- [Exercise description] Print this span of the material below exactly: the line with "Several helper functions", the line with "The attention mechanism", and every line between them, but nothing else.
====
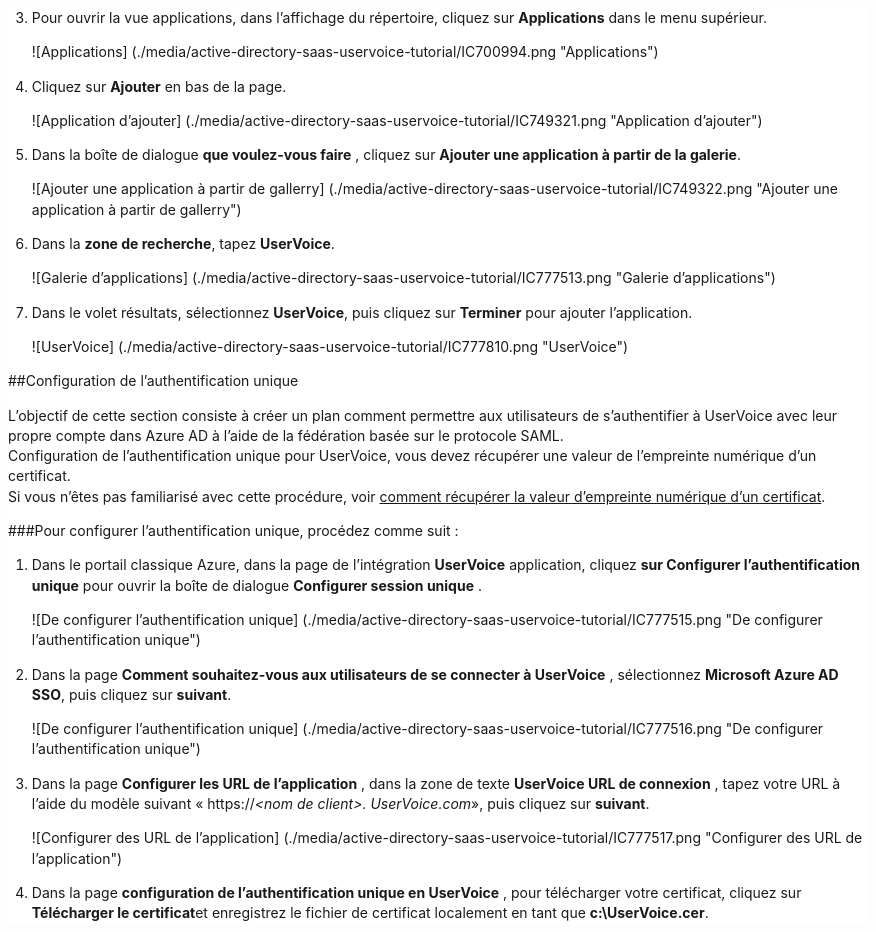 3.  Pour ouvrir la vue applications, dans l’affichage du répertoire, cliquez sur **Applications** dans le menu supérieur.

    ![Applications] (./media/active-directory-saas-uservoice-tutorial/IC700994.png "Applications")

4.  Cliquez sur **Ajouter** en bas de la page.

    ![Application d’ajouter] (./media/active-directory-saas-uservoice-tutorial/IC749321.png "Application d’ajouter")

5.  Dans la boîte de dialogue **que voulez-vous faire** , cliquez sur **Ajouter une application à partir de la galerie**.

    ![Ajouter une application à partir de gallerry] (./media/active-directory-saas-uservoice-tutorial/IC749322.png "Ajouter une application à partir de gallerry")

6.  Dans la **zone de recherche**, tapez **UserVoice**.

    ![Galerie d’applications] (./media/active-directory-saas-uservoice-tutorial/IC777513.png "Galerie d’applications")

7.  Dans le volet résultats, sélectionnez **UserVoice**, puis cliquez sur **Terminer** pour ajouter l’application.

    ![UserVoice] (./media/active-directory-saas-uservoice-tutorial/IC777810.png "UserVoice")

##<a name="configuring-single-sign-on"></a>Configuration de l’authentification unique
  
L’objectif de cette section consiste à créer un plan comment permettre aux utilisateurs de s’authentifier à UserVoice avec leur propre compte dans Azure AD à l’aide de la fédération basée sur le protocole SAML.  
Configuration de l’authentification unique pour UserVoice, vous devez récupérer une valeur de l’empreinte numérique d’un certificat.  
Si vous n’êtes pas familiarisé avec cette procédure, voir [comment récupérer la valeur d’empreinte numérique d’un certificat](http://youtu.be/YKQF266SAxI).

###<a name="to-configure-single-sign-on-perform-the-following-steps"></a>Pour configurer l’authentification unique, procédez comme suit :

1.  Dans le portail classique Azure, dans la page de l’intégration **UserVoice** application, cliquez **sur Configurer l’authentification unique** pour ouvrir la boîte de dialogue **Configurer session unique** .

    ![De configurer l’authentification unique] (./media/active-directory-saas-uservoice-tutorial/IC777515.png "De configurer l’authentification unique")

2.  Dans la page **Comment souhaitez-vous aux utilisateurs de se connecter à UserVoice** , sélectionnez **Microsoft Azure AD SSO**, puis cliquez sur **suivant**.

    ![De configurer l’authentification unique] (./media/active-directory-saas-uservoice-tutorial/IC777516.png "De configurer l’authentification unique")

3.  Dans la page **Configurer les URL de l’application** , dans la zone de texte **UserVoice URL de connexion** , tapez votre URL à l’aide du modèle suivant « https://*\<nom de client\>. UserVoice.com*», puis cliquez sur **suivant**.

    ![Configurer des URL de l’application] (./media/active-directory-saas-uservoice-tutorial/IC777517.png "Configurer des URL de l’application")

4.  Dans la page **configuration de l’authentification unique en UserVoice** , pour télécharger votre certificat, cliquez sur **Télécharger le certificat**et enregistrez le fichier de certificat localement en tant que **c:\\UserVoice.cer**.
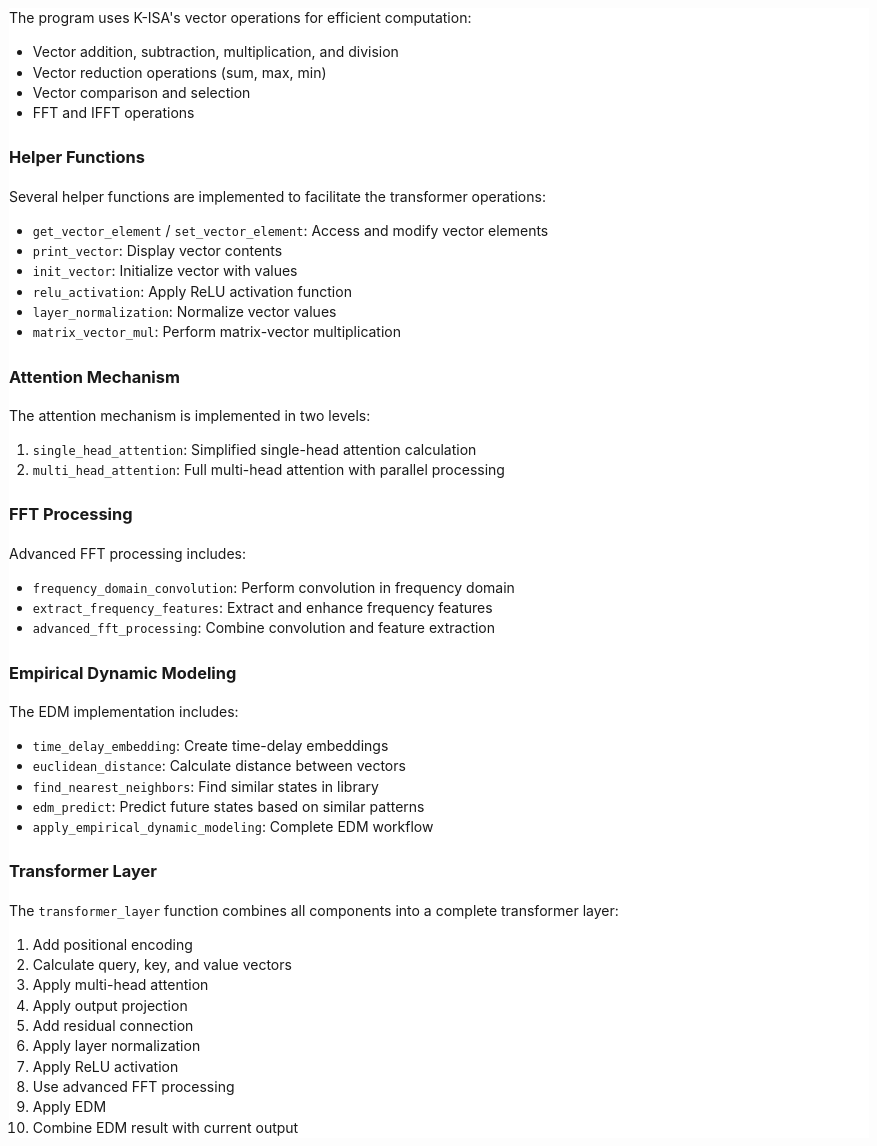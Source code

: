The program uses K-ISA's vector operations for efficient computation:

- Vector addition, subtraction, multiplication, and division
- Vector reduction operations (sum, max, min)
- Vector comparison and selection
- FFT and IFFT operations

### Helper Functions

Several helper functions are implemented to facilitate the transformer operations:

- `get_vector_element` / `set_vector_element`: Access and modify vector elements
- `print_vector`: Display vector contents
- `init_vector`: Initialize vector with values
- `relu_activation`: Apply ReLU activation function
- `layer_normalization`: Normalize vector values
- `matrix_vector_mul`: Perform matrix-vector multiplication

### Attention Mechanism

The attention mechanism is implemented in two levels:

1. `single_head_attention`: Simplified single-head attention calculation
2. `multi_head_attention`: Full multi-head attention with parallel processing

### FFT Processing

Advanced FFT processing includes:

- `frequency_domain_convolution`: Perform convolution in frequency domain
- `extract_frequency_features`: Extract and enhance frequency features
- `advanced_fft_processing`: Combine convolution and feature extraction

### Empirical Dynamic Modeling

The EDM implementation includes:

- `time_delay_embedding`: Create time-delay embeddings
- `euclidean_distance`: Calculate distance between vectors
- `find_nearest_neighbors`: Find similar states in library
- `edm_predict`: Predict future states based on similar patterns
- `apply_empirical_dynamic_modeling`: Complete EDM workflow

### Transformer Layer

The `transformer_layer` function combines all components into a complete transformer layer:

1. Add positional encoding
2. Calculate query, key, and value vectors
3. Apply multi-head attention
4. Apply output projection
5. Add residual connection
6. Apply layer normalization
7. Apply ReLU activation
8. Use advanced FFT processing
9. Apply EDM
10. Combine EDM result with current output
====
- [Answer section]
Several helper functions are implemented to facilitate the transformer operations:

- `get_vector_element` / `set_vector_element`: Access and modify vector elements
- `print_vector`: Display vector contents
- `init_vector`: Initialize vector with values
- `relu_activation`: Apply ReLU activation function
- `layer_normalization`: Normalize vector values
- `matrix_vector_mul`: Perform matrix-vector multiplication

### Attention Mechanism

The attention mechanism is implemented in two levels:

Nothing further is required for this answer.